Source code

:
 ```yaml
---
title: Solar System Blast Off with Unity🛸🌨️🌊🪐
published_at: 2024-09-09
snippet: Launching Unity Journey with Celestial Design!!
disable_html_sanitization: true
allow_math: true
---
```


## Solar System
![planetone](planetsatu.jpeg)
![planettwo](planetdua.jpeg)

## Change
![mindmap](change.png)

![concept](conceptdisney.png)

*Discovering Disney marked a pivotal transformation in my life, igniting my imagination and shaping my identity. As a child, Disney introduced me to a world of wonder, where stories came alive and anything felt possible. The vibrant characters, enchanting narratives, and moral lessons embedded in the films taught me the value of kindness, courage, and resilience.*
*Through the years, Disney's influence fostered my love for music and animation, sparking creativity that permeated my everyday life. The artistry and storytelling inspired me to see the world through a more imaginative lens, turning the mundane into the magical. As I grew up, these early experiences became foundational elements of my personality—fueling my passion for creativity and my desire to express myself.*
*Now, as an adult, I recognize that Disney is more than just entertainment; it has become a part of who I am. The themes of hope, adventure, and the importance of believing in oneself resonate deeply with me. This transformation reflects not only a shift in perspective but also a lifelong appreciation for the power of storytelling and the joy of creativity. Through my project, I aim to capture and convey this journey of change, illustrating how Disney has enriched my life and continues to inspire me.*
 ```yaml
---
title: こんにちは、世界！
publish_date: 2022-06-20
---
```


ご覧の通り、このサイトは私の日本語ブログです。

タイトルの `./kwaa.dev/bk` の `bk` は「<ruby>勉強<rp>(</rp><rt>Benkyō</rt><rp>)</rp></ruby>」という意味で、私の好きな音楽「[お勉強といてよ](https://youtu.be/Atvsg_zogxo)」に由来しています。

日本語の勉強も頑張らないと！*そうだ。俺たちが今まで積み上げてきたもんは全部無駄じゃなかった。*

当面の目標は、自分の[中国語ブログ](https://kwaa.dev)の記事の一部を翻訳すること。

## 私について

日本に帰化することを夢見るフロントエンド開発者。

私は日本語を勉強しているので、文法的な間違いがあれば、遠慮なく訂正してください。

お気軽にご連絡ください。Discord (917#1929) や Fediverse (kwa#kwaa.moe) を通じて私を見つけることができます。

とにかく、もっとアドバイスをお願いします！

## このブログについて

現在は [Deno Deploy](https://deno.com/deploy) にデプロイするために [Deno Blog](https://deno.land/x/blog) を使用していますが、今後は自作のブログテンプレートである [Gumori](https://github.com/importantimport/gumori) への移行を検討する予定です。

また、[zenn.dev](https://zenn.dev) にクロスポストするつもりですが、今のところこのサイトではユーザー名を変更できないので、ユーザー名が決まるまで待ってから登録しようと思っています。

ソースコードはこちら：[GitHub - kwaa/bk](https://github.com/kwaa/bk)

________

§ Work to complete:
For each record above, print an exact copy.

§ Answer to this exercise:
Source code

:
 ```yaml
---
title: Solar System Blast Off with Unity🛸🌨️🌊🪐
published_at: 2024-09-09
snippet: Launching Unity Journey with Celestial Design!!
disable_html_sanitization: true
allow_math: true
---
```


## Solar System
![planetone](planetsatu.jpeg)
![planettwo](planetdua.jpeg)

## Change
![mindmap](change.png)

![concept](conceptdisney.png)

*Discovering Disney marked a pivotal transformation in my life, igniting my imagination and shaping my identity. As a child, Disney introduced me to a world of wonder, where stories came alive and anything felt possible. The vibrant characters, enchanting narratives, and moral lessons embedded in the films taught me the value of kindness, courage, and resilience.*
*Through the years, Disney's influence fostered my love for music and animation, sparking creativity that permeated my everyday life. The artistry and storytelling inspired me to see the world through a more imaginative lens, turning the mundane into the magical. As I grew up, these early experiences became foundational elements of my personality—fueling my passion for creativity and my desire to express myself.*
*Now, as an adult, I recognize that Disney is more than just entertainment; it has become a part of who I am. The themes of hope, adventure, and the importance of believing in oneself resonate deeply with me. This transformation reflects not only a shift in perspective but also a lifelong appreciation for the power of storytelling and the joy of creativity. Through my project, I aim to capture and convey this journey of change, illustrating how Disney has enriched my life and continues to inspire me.*
 ```yaml
---
title: こんにちは、世界！
publish_date: 2022-06-20
---
```


ご覧の通り、このサイトは私の日本語ブログです。

タイトルの `./kwaa.dev/bk` の `bk` は「<ruby>勉強<rp>(</rp><rt>Benkyō</rt><rp>)</rp></ruby>」という意味で、私の好きな音楽「[お勉強といてよ](https://youtu.be/Atvsg_zogxo)」に由来しています。

日本語の勉強も頑張らないと！*そうだ。俺たちが今まで積み上げてきたもんは全部無駄じゃなかった。*

当面の目標は、自分の[中国語ブログ](https://kwaa.dev)の記事の一部を翻訳すること。

## 私について

日本に帰化することを夢見るフロントエンド開発者。

私は日本語を勉強しているので、文法的な間違いがあれば、遠慮なく訂正してください。

お気軽にご連絡ください。Discord (917#1929) や Fediverse (kwa#kwaa.moe) を通じて私を見つけることができます。

とにかく、もっとアドバイスをお願いします！

## このブログについて

現在は [Deno Deploy](https://deno.com/deploy) にデプロイするために [Deno Blog](https://deno.land/x/blog) を使用していますが、今後は自作のブログテンプレートである [Gumori](https://github.com/importantimport/gumori) への移行を検討する予定です。

また、[zenn.dev](https://zenn.dev) にクロスポストするつもりですが、今のところこのサイトではユーザー名を変更できないので、ユーザー名が決まるまで待ってから登録しようと思っています。

ソースコードはこちら：[GitHub - kwaa/bk](https://github.com/kwaa/bk)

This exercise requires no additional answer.